This is probably the wrong direction, but to eliminate a virtio driver issue causing load, change the network to

<model type='e1000-82545em'/>

Did you also try reducing the ram usage on the server? Or alternatively, how does it act when only 1 vm is running? Have you tried (as suggested) to use only 1 isolated emulator pin per vm?

Kronos69 · June 24, 2018

1 minute ago, 1812 said:
This is probably the wrong direction, but to eliminate a virtio driver issue causing load, change the network to
<model type='e1000-82545em'/>
Did you also try reducing the ram usage on the server? Or alternatively, how does it act when only 1 vm is running? Have you tried (as suggested) to use only 1 isolated emulator pin per vm?

I’ll try thanks!

I just tested with vm3 turned off and less than 75% occupied memory, no differences unfortunately.

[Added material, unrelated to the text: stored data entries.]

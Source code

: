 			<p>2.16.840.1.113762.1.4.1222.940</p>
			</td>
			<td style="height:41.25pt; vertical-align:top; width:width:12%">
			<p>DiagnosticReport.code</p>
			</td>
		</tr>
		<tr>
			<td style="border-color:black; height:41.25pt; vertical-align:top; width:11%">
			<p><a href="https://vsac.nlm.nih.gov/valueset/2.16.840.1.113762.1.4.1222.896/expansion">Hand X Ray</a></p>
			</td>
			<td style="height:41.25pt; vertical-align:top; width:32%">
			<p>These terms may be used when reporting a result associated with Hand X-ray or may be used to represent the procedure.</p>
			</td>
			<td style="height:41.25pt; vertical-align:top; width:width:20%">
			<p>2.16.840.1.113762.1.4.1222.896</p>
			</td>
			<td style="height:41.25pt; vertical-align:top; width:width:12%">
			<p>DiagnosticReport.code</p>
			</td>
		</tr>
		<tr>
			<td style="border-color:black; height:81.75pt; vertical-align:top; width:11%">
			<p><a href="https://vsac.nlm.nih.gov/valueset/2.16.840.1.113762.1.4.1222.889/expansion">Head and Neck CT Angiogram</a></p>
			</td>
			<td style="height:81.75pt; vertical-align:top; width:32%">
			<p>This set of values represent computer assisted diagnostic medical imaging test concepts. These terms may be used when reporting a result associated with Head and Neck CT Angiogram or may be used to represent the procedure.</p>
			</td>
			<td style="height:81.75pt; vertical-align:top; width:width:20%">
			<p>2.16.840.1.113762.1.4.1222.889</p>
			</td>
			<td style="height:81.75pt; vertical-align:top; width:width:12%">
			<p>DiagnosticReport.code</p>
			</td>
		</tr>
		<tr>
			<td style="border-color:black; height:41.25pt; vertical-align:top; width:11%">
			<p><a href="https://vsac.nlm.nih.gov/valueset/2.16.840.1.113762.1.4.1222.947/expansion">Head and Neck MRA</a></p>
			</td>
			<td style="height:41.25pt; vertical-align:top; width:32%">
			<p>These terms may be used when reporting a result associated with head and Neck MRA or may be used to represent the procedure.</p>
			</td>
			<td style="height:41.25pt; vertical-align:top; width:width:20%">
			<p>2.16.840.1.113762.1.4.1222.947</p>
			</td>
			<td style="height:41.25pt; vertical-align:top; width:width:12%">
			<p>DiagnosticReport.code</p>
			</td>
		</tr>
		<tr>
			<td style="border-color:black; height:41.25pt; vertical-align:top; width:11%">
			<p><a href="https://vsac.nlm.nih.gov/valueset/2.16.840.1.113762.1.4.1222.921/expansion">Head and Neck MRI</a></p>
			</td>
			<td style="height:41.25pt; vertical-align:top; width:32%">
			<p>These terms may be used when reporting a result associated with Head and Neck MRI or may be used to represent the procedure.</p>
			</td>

The isolated emulator pin is the only one test I’m still missing, because I couldn’t reboot the server. In a few hours the pc won’t be needed in the office and I’ll try

Kronos69 · June 24, 2018

54 minutes ago, 1812 said:
This is probably the wrong direction, but to eliminate a virtio driver issue causing load, change the network to
<model type='e1000-82545em'/>
Did you also try reducing the ram usage on the server? Or alternatively, how does it act when only 1 vm is running? Have you tried (as suggested) to use only 1 isolated emulator pin per vm?

Ok I now tried both

Changed the adapter model type
Pinned a cpu for emulator pin that is both isolated from unraid and not assigned to any VM. Test conducted @ 79% total ram usage in unraid.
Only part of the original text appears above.